Exclude the pictures and retype the entries as written.

*** DATA ***

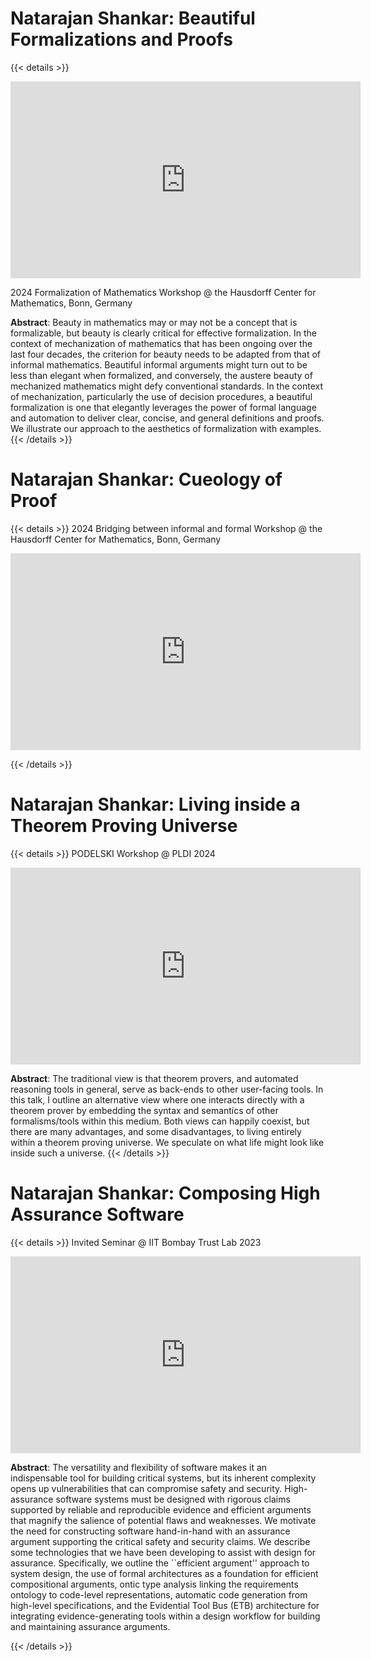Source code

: # Natarajan Shankar: Beautiful Formalizations and Proofs
{{< details >}}
<p align="center"><iframe width="560" height="315" src="https://www.youtube.com/embed/8I-v3y1MGfM?si=RBBfmKA_8Xzr9FK6" title="YouTube video player" frameborder="0" allow="accelerometer; autoplay; clipboard-write; encrypted-media; gyroscope; picture-in-picture; web-share" referrerpolicy="strict-origin-when-cross-origin" allowfullscreen></iframe></p>

2024 Formalization of Mathematics Workshop @ the Hausdorff Center for Mathematics, Bonn, Germany

**Abstract**: Beauty in mathematics may or may not be a concept that is formalizable, but beauty is clearly critical for effective formalization. In the context of mechanization of mathematics that has been ongoing over the last four decades, the criterion for beauty needs to be adapted from that of informal mathematics. Beautiful informal arguments might turn out to be less than elegant when formalized, and conversely, the austere beauty of mechanized mathematics might defy conventional standards. In the context of mechanization, particularly the use of decision procedures, a beautiful formalization is one that elegantly leverages the power of formal language and automation to deliver clear, concise, and general definitions and proofs. We illustrate our approach to the aesthetics of formalization with examples.
{{< /details >}}


# Natarajan Shankar: Cueology of Proof
{{< details >}}
2024 Bridging between informal and formal Workshop @ the Hausdorff Center for Mathematics, Bonn, Germany

<p align="center"><iframe width="560" height="315" src="https://www.youtube.com/embed/YKmiRGCBSmk?si=Z9D6XTR7_unAd-1w" title="YouTube video player" frameborder="0" allow="accelerometer; autoplay; clipboard-write; encrypted-media; gyroscope; picture-in-picture; web-share" referrerpolicy="strict-origin-when-cross-origin" allowfullscreen></iframe></p>
{{< /details >}}

# Natarajan Shankar: Living inside a Theorem Proving Universe
{{< details >}}
PODELSKI Workshop @ PLDI 2024
<p align="center"><iframe width="560" height="315" src="https://www.youtube.com/embed/rXmeECw1pl4?si=ihya7-COBRLXbmwE" title="YouTube video player" frameborder="0" allow="accelerometer; autoplay; clipboard-write; encrypted-media; gyroscope; picture-in-picture; web-share" referrerpolicy="strict-origin-when-cross-origin" allowfullscreen></iframe></p>

**Abstract**: The traditional view is that theorem provers, and automated reasoning tools in general, serve as back-ends to other user-facing tools. In this talk, I outline an alternative view where one interacts directly with a theorem prover by embedding the syntax and semantics of other formalisms/tools within this medium. Both views can happily coexist, but there are many advantages, and some disadvantages, to living entirely within a theorem proving universe. We speculate on what life might look like inside such a universe.
{{< /details >}}

# Natarajan Shankar: Composing High Assurance Software
{{< details >}}
Invited Seminar @ IIT Bombay Trust Lab 2023
<p align="center"><iframe width="560" height="315" src="https://www.youtube.com/embed/cS-3-6Xk0ns?si=VvQAHoxtSVYDpOna" title="YouTube video player" frameborder="0" allow="accelerometer; autoplay; clipboard-write; encrypted-media; gyroscope; picture-in-picture; web-share" referrerpolicy="strict-origin-when-cross-origin" allowfullscreen></iframe></p>

**Abstract**: The versatility and flexibility of software makes it an indispensable tool for building critical systems, but its inherent complexity opens up vulnerabilities that can compromise safety and security.  High-assurance software systems must be designed with rigorous claims supported by reliable and reproducible evidence and efficient arguments that magnify the salience of potential flaws and weaknesses.  We motivate the need for constructing software hand-in-hand with an assurance argument supporting the critical safety and security claims.  We describe some technologies that we have been developing to assist with design for assurance.  Specifically, we outline the ``efficient argument'' approach to system design, the use of formal architectures as a foundation for efficient compositional arguments, ontic type analysis linking the requirements ontology to code-level representations, automatic code generation from high-level specifications, and the Evidential Tool Bus (ETB) architecture for integrating evidence-generating tools within a design workflow for building and maintaining assurance arguments.

{{< /details >}}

*** End of DATA ***

◆ OUTPUT FOR THIS TASK
Source code

: # Natarajan Shankar: Beautiful Formalizations and Proofs
{{< details >}}
<p align="center"><iframe width="560" height="315" src="https://www.youtube.com/embed/8I-v3y1MGfM?si=RBBfmKA_8Xzr9FK6" title="YouTube video player" frameborder="0" allow="accelerometer; autoplay; clipboard-write; encrypted-media; gyroscope; picture-in-picture; web-share" referrerpolicy="strict-origin-when-cross-origin" allowfullscreen></iframe></p>

2024 Formalization of Mathematics Workshop @ the Hausdorff Center for Mathematics, Bonn, Germany

**Abstract**: Beauty in mathematics may or may not be a concept that is formalizable, but beauty is clearly critical for effective formalization. In the context of mechanization of mathematics that has been ongoing over the last four decades, the criterion for beauty needs to be adapted from that of informal mathematics. Beautiful informal arguments might turn out to be less than elegant when formalized, and conversely, the austere beauty of mechanized mathematics might defy conventional standards. In the context of mechanization, particularly the use of decision procedures, a beautiful formalization is one that elegantly leverages the power of formal language and automation to deliver clear, concise, and general definitions and proofs. We illustrate our approach to the aesthetics of formalization with examples.
{{< /details >}}


# Natarajan Shankar: Cueology of Proof
{{< details >}}
2024 Bridging between informal and formal Workshop @ the Hausdorff Center for Mathematics, Bonn, Germany

<p align="center"><iframe width="560" height="315" src="https://www.youtube.com/embed/YKmiRGCBSmk?si=Z9D6XTR7_unAd-1w" title="YouTube video player" frameborder="0" allow="accelerometer; autoplay; clipboard-write; encrypted-media; gyroscope; picture-in-picture; web-share" referrerpolicy="strict-origin-when-cross-origin" allowfullscreen></iframe></p>
{{< /details >}}

# Natarajan Shankar: Living inside a Theorem Proving Universe
{{< details >}}
PODELSKI Workshop @ PLDI 2024
<p align="center"><iframe width="560" height="315" src="https://www.youtube.com/embed/rXmeECw1pl4?si=ihya7-COBRLXbmwE" title="YouTube video player" frameborder="0" allow="accelerometer; autoplay; clipboard-write; encrypted-media; gyroscope; picture-in-picture; web-share" referrerpolicy="strict-origin-when-cross-origin" allowfullscreen></iframe></p>

**Abstract**: The traditional view is that theorem provers, and automated reasoning tools in general, serve as back-ends to other user-facing tools. In this talk, I outline an alternative view where one interacts directly with a theorem prover by embedding the syntax and semantics of other formalisms/tools within this medium. Both views can happily coexist, but there are many advantages, and some disadvantages, to living entirely within a theorem proving universe. We speculate on what life might look like inside such a universe.
{{< /details >}}

# Natarajan Shankar: Composing High Assurance Software
{{< details >}}
Invited Seminar @ IIT Bombay Trust Lab 2023
<p align="center"><iframe width="560" height="315" src="https://www.youtube.com/embed/cS-3-6Xk0ns?si=VvQAHoxtSVYDpOna" title="YouTube video player" frameborder="0" allow="accelerometer; autoplay; clipboard-write; encrypted-media; gyroscope; picture-in-picture; web-share" referrerpolicy="strict-origin-when-cross-origin" allowfullscreen></iframe></p>

**Abstract**: The versatility and flexibility of software makes it an indispensable tool for building critical systems, but its inherent complexity opens up vulnerabilities that can compromise safety and security.  High-assurance software systems must be designed with rigorous claims supported by reliable and reproducible evidence and efficient arguments that magnify the salience of potential flaws and weaknesses.  We motivate the need for constructing software hand-in-hand with an assurance argument supporting the critical safety and security claims.  We describe some technologies that we have been developing to assist with design for assurance.  Specifically, we outline the ``efficient argument'' approach to system design, the use of formal architectures as a foundation for efficient compositional arguments, ontic type analysis linking the requirements ontology to code-level representations, automatic code generation from high-level specifications, and the Evidential Tool Bus (ETB) architecture for integrating evidence-generating tools within a design workflow for building and maintaining assurance arguments.

{{< /details >}}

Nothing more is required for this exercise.